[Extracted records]
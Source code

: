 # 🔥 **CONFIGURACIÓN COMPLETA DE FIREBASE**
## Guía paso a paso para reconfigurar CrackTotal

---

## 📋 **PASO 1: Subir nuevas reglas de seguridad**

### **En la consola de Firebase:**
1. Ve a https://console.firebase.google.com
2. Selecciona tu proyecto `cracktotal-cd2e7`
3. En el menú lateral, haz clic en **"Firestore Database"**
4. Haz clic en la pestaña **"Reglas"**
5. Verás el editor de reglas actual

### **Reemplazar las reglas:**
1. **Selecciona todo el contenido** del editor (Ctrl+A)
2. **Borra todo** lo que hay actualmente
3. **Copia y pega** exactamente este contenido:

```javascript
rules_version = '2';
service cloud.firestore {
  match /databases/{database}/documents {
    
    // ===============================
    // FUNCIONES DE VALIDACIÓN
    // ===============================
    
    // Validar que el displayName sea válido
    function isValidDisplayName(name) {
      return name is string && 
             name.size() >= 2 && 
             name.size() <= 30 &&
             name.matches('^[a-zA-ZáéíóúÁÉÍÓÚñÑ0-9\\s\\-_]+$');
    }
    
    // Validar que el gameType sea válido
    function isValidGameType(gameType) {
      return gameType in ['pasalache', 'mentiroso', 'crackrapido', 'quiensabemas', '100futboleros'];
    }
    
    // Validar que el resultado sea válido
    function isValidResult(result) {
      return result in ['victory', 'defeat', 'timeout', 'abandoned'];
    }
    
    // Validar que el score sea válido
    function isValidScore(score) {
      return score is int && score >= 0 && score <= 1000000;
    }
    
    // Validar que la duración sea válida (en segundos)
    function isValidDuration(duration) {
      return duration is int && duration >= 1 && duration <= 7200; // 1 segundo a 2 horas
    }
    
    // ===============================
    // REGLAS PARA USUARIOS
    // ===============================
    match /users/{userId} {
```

■ Description of the task ■
Look back at the records above. Repeat all of them exactly.

■ Answer to this task ■
Source code

: # 🔥 **CONFIGURACIÓN COMPLETA DE FIREBASE**
## Guía paso a paso para reconfigurar CrackTotal

---

## 📋 **PASO 1: Subir nuevas reglas de seguridad**

### **En la consola de Firebase:**
1. Ve a https://console.firebase.google.com
2. Selecciona tu proyecto `cracktotal-cd2e7`
3. En el menú lateral, haz clic en **"Firestore Database"**
4. Haz clic en la pestaña **"Reglas"**
5. Verás el editor de reglas actual

### **Reemplazar las reglas:**
1. **Selecciona todo el contenido** del editor (Ctrl+A)
2. **Borra todo** lo que hay actualmente
3. **Copia y pega** exactamente este contenido:

```javascript
rules_version = '2';
service cloud.firestore {
  match /databases/{database}/documents {
    
    // ===============================
    // FUNCIONES DE VALIDACIÓN
    // ===============================
    
    // Validar que el displayName sea válido
    function isValidDisplayName(name) {
      return name is string && 
             name.size() >= 2 && 
             name.size() <= 30 &&
             name.matches('^[a-zA-ZáéíóúÁÉÍÓÚñÑ0-9\\s\\-_]+$');
    }
    
    // Validar que el gameType sea válido
    function isValidGameType(gameType) {
      return gameType in ['pasalache', 'mentiroso', 'crackrapido', 'quiensabemas', '100futboleros'];
    }
    
    // Validar que el resultado sea válido
    function isValidResult(result) {
      return result in ['victory', 'defeat', 'timeout', 'abandoned'];
    }
    
    // Validar que el score sea válido
    function isValidScore(score) {
      return score is int && score >= 0 && score <= 1000000;
    }
    
    // Validar que la duración sea válida (en segundos)
    function isValidDuration(duration) {
      return duration is int && duration >= 1 && duration <= 7200; // 1 segundo a 2 horas
    }
    
    // ===============================
    // REGLAS PARA USUARIOS
    // ===============================
    match /users/{userId} {
```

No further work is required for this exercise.